-------- Records for this task --------

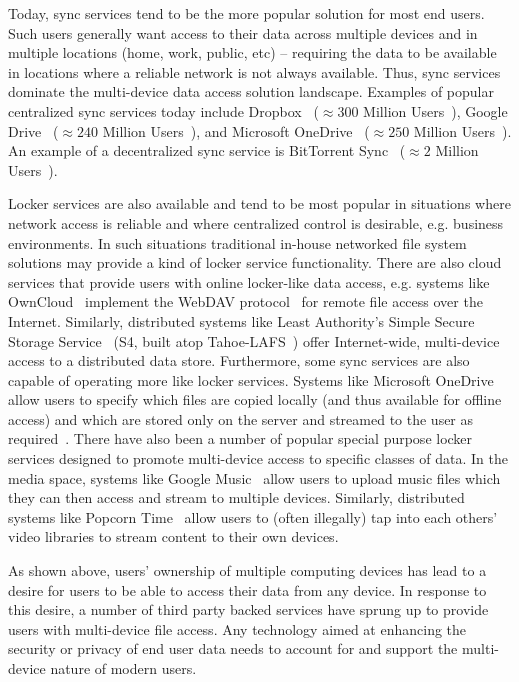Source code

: Today, sync services tend to be the more popular solution for most end
users. Such users generally want access to their data across multiple
devices and in multiple locations (home, work, public, etc) --
requiring the data to be available in locations where a reliable
network is not always available. Thus, sync services dominate the
multi-device data access solution landscape. Examples of popular
centralized sync services today include Dropbox~\cite{dropbox}
($\approx300$ Million Users~\cite{smith-stats}), Google
Drive~\cite{google-drive} ($\approx240$ Million
Users~\cite{smith-stats}), and Microsoft
OneDrive~\cite{microsoft-onedrive} ($\approx250$ Million
Users~\cite{smith-stats}).  An example of a decentralized sync service
is BitTorrent Sync~\cite{bittorrent-sync} ($\approx2$ Million
Users~\cite{smith-stats}).

Locker services are also available and tend to be most popular in
situations where network access is reliable and where centralized
control is desirable, e.g. business environments. In such situations
traditional in-house networked file system solutions may provide a
kind of locker service functionality. There are also cloud services
that provide users with online locker-like data access, e.g. systems
like OwnCloud~\cite{owncloud} implement the WebDAV
protocol~\cite{goland1999} for remote file access over the
Internet. Similarly, distributed systems like Least Authority's Simple
Secure Storage Service~\cite{leastauthority-s4} (S4, built atop
Tahoe-LAFS~\cite{wilcox-o'hearn2008}) offer Internet-wide,
multi-device access to a distributed data store. Furthermore, some
sync services are also capable of operating more like locker
services. Systems like Microsoft OneDrive allow users to specify which
files are copied locally (and thus available for offline access) and
which are stored only on the server and streamed to the user as
required~\cite{microsoft-onedrive-online}. There have also been a
number of popular special purpose locker services designed to promote
multi-device access to specific classes of data. In the media space,
systems like Google Music~\cite{google-music} allow users to upload
music files which they can then access and stream to multiple
devices. Similarly, distributed systems like Popcorn
Time~\cite{popcorntime} allow users to (often illegally) tap into each
others' video libraries to stream content to their own devices.

As shown above, users' ownership of multiple computing devices has
lead to a desire for users to be able to access their data from any
device. In response to this desire, a number of third party backed
services have sprung up to provide users with multi-device file
access. Any technology aimed at enhancing the security or privacy of
end user data needs to account for and support the multi-device nature
of modern users.

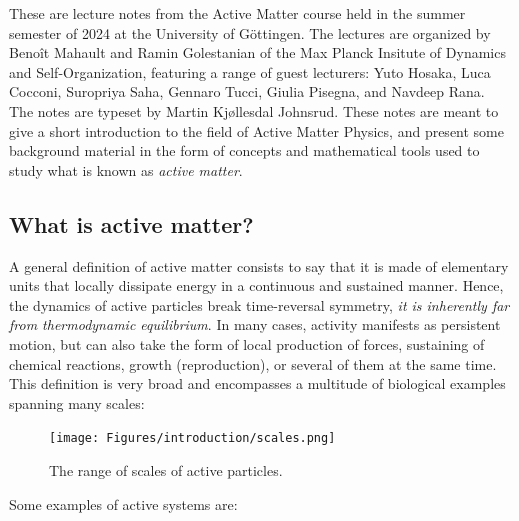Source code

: \label{chapter: introduction}

These are lecture notes from the Active Matter course held in the summer semester of 2024 at the University of Göttingen.
The lectures are organized by Benoît Mahault and Ramin Golestanian of the Max Planck Insitute of Dynamics and Self-Organization, featuring a range of guest lecturers: Yuto Hosaka, Luca Cocconi, Suropriya Saha, Gennaro Tucci, Giulia Pisegna, and Navdeep Rana. 
The notes are typeset by Martin Kjøllesdal Johnsrud.
These notes are meant to give a short introduction to the field of Active Matter Physics, and present some background material in the form of concepts and mathematical tools used to study what is known as \textit{active matter}.



\subsection{What is active matter?}


A general definition of active matter consists to say that it is made of elementary units that locally dissipate energy in a continuous and sustained manner. Hence, the dynamics of active particles break time-reversal symmetry, \textit{it is inherently far from thermodynamic equilibrium}. In many cases, activity manifests as persistent motion, but can also take the form of local production of forces, sustaining of chemical reactions, growth (reproduction), or several of them at the same time. This definition is very broad and encompasses a multitude of biological examples spanning many scales:

\begin{figure}[!htb]
    \centering
    \texttt{[image: Figures/introduction/scales.png]}
    \caption{The range of scales of active particles.}
    \label{fig: scales active particles}
\end{figure}


Some examples of active systems are:

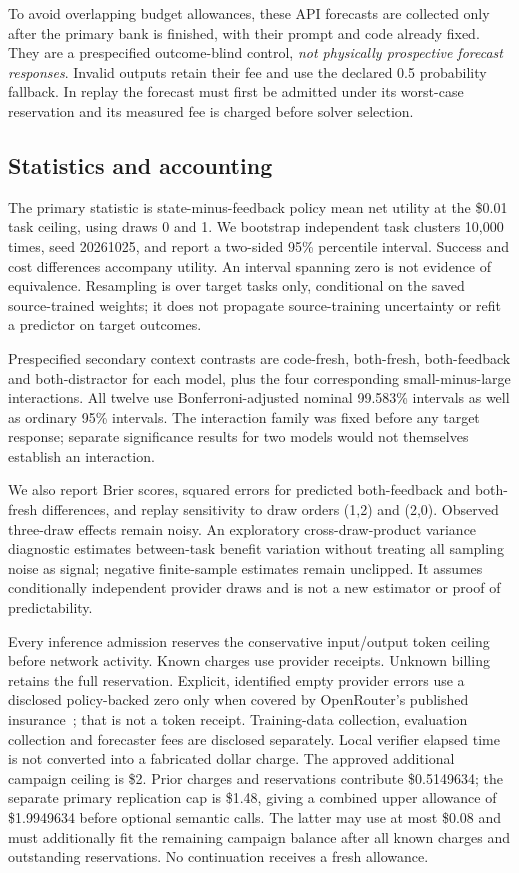 \documentclass[10pt,twocolumn]{article}
\begin{document}
To avoid overlapping budget allowances, these API forecasts are collected only
after the primary bank is finished, with their prompt and code already fixed.
They are a prespecified outcome-blind control, \emph{not physically prospective
forecast responses}. Invalid outputs retain their fee and use the declared
0.5 probability fallback. In replay the forecast must first be admitted under
its worst-case reservation and its measured fee is charged before solver
selection.

\subsection{Statistics and accounting}

The primary statistic is state-minus-feedback policy mean net utility at the
\$0.01 task ceiling, using draws 0 and 1. We bootstrap independent task clusters
10,000 times, seed 20261025, and report a two-sided 95\% percentile interval.
Success and cost differences accompany utility. An interval spanning zero is not
evidence of equivalence. Resampling is over target tasks only, conditional on
the saved source-trained weights; it does not propagate source-training
uncertainty or refit a predictor on target outcomes.

Prespecified secondary context contrasts are code-fresh, both-fresh,
both-feedback and both-distractor for each model, plus the four corresponding
small-minus-large interactions. All twelve use Bonferroni-adjusted nominal
99.583\% intervals as well as ordinary 95\% intervals. The interaction family was
fixed before any target response; separate significance results for two models
would not themselves establish an interaction.

We also report Brier scores, squared errors for predicted both-feedback and
both-fresh differences, and replay sensitivity to draw orders (1,2) and (2,0).
Observed three-draw effects remain noisy. An exploratory cross-draw-product
variance diagnostic estimates between-task benefit variation without treating
all sampling noise as signal; negative finite-sample estimates remain
unclipped. It assumes conditionally independent provider draws and is not a new
estimator or proof of predictability.

Every inference admission reserves the conservative input/output token ceiling
before network activity. Known charges use provider receipts. Unknown billing
retains the full reservation. Explicit, identified empty provider errors use a
disclosed policy-backed zero only when covered by OpenRouter's published
insurance~\cite{openrouter}; that is not a token receipt. Training-data collection,
evaluation collection and forecaster fees are disclosed separately. Local
verifier elapsed time is not converted into a fabricated dollar charge.
The approved additional campaign ceiling is \$2. Prior charges and reservations
contribute \$0.5149634; the separate primary replication cap is \$1.48, giving a
combined upper allowance of \$1.9949634 before optional semantic calls. The latter
may use at most \$0.08 and must additionally fit the remaining campaign balance
after all known charges and outstanding reservations. No continuation receives
a fresh allowance.
\end{document}
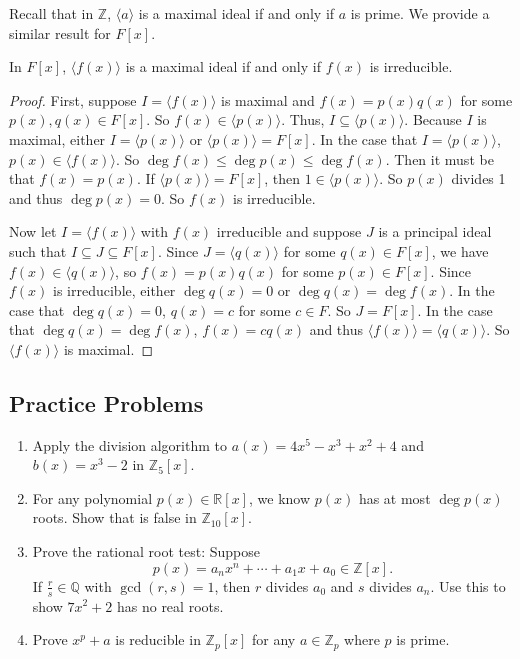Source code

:Recall that in $\mathbb Z$, $\langle a\rangle$ is a maximal ideal if and only if $a$ is prime. We provide a similar result for $F[x]$.

\begin{theorem}
	In $F[x]$, $\langle f(x)\rangle$ is a maximal ideal if and only if $f(x)$ is irreducible.
\end{theorem}

\begin{proof}
	First, suppose $I=\langle f(x)\rangle$ is maximal and $f(x)=p(x)q(x)$ for some $p(x),q(x)\in F[x]$. So $f(x)\in\langle p(x)\rangle$. Thus, $I\subseteq\langle p(x)\rangle$. Because $I$ is maximal, either $I=\langle p(x)\rangle$ or $\langle p(x)\rangle= F[x]$. In the case that $I=\langle p(x)\rangle$, $p(x)\in\langle f(x)\rangle$. So $\deg f(x)\leq\deg p(x)\leq\deg f(x)$. Then it must be that $f(x)=p(x)$. If $\langle p(x)\rangle =F[x]$, then $1\in\langle p(x)\rangle$. So $p(x)$ divides 1 and thus $\deg p(x)=0$. So $f(x)$ is irreducible.

	Now let $I=\langle f(x)\rangle$ with $f(x)$ irreducible and suppose $J$ is a principal ideal such that $I\subseteq J\subseteq F[x]$. Since $J=\langle q(x)\rangle$ for some $q(x)\in F[x]$, we have $f(x)\in\langle q(x)\rangle$, so $f(x)=p(x)q(x)$ for some $p(x)\in F[x]$. Since $f(x)$ is irreducible, either $\deg q(x)=0$ or $\deg q(x)=\deg f(x)$. In the case that $\deg q(x)=0$, $q(x)=c$ for some $c\in F$. So $J=F[x]$. In the case that $\deg q(x)=\deg f(x)$, $f(x)=cq(x)$ and thus $\langle f(x)\rangle=\langle q(x)\rangle$. So $\langle f(x)\rangle$ is maximal.
\end{proof}

\subsection*{Practice Problems}

\begin{enumerate}[label={\sffamily\bfseries\color{main}\Alph*.}]
	\item Apply the division algorithm to $a(x)=4x^5-x^3+x^2+4$ and $b(x)=x^3-2$ in $\mathbb Z_5[x]$.
	\item For any polynomial $p(x)\in\mathbb R[x]$, we know $p(x)$ has at most $\deg p(x)$ roots. Show that is false in $\mathbb Z_{10}[x]$.
	\item Prove the rational root test: Suppose
	$$p(x)=a_nx^n+\cdots +a_1x+a_0\in\mathbb Z[x].$$
	If $\frac rs\in\mathbb Q$ with $\gcd(r,s)=1$, then $r$ divides $a_0$ and $s$ divides $a_n$. Use this to show $7x^2+2$ has no real roots.
	\item Prove $x^p+a$ is reducible in $\mathbb Z_p[x]$ for any $a\in\mathbb Z_p$ where $p$ is prime.
\end{enumerate}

--------

| Task statement |
With the pictures removed from your copy, retype the lines above from the one that contains "that is not" through the one that contains "First, suppose $I=\langle", exactly.

| Response |
insurance~\cite{openrouter}; that is not a token receipt. Training-data collection,
evaluation collection and forecaster fees are disclosed separately. Local
verifier elapsed time is not converted into a fabricated dollar charge.
The approved additional campaign ceiling is \$2. Prior charges and reservations
contribute \$0.5149634; the separate primary replication cap is \$1.48, giving a
combined upper allowance of \$1.9949634 before optional semantic calls. The latter
may use at most \$0.08 and must additionally fit the remaining campaign balance
after all known charges and outstanding reservations. No continuation receives
a fresh allowance.
\end{document}
Source code

:Recall that in $\mathbb Z$, $\langle a\rangle$ is a maximal ideal if and only if $a$ is prime. We provide a similar result for $F[x]$.

\begin{theorem}
	In $F[x]$, $\langle f(x)\rangle$ is a maximal ideal if and only if $f(x)$ is irreducible.
\end{theorem}

\begin{proof}
	First, suppose $I=\langle f(x)\rangle$ is maximal and $f(x)=p(x)q(x)$ for some $p(x),q(x)\in F[x]$. So $f(x)\in\langle p(x)\rangle$. Thus, $I\subseteq\langle p(x)\rangle$. Because $I$ is maximal, either $I=\langle p(x)\rangle$ or $\langle p(x)\rangle= F[x]$. In the case that $I=\langle p(x)\rangle$, $p(x)\in\langle f(x)\rangle$. So $\deg f(x)\leq\deg p(x)\leq\deg f(x)$. Then it must be that $f(x)=p(x)$. If $\langle p(x)\rangle =F[x]$, then $1\in\langle p(x)\rangle$. So $p(x)$ divides 1 and thus $\deg p(x)=0$. So $f(x)$ is irreducible.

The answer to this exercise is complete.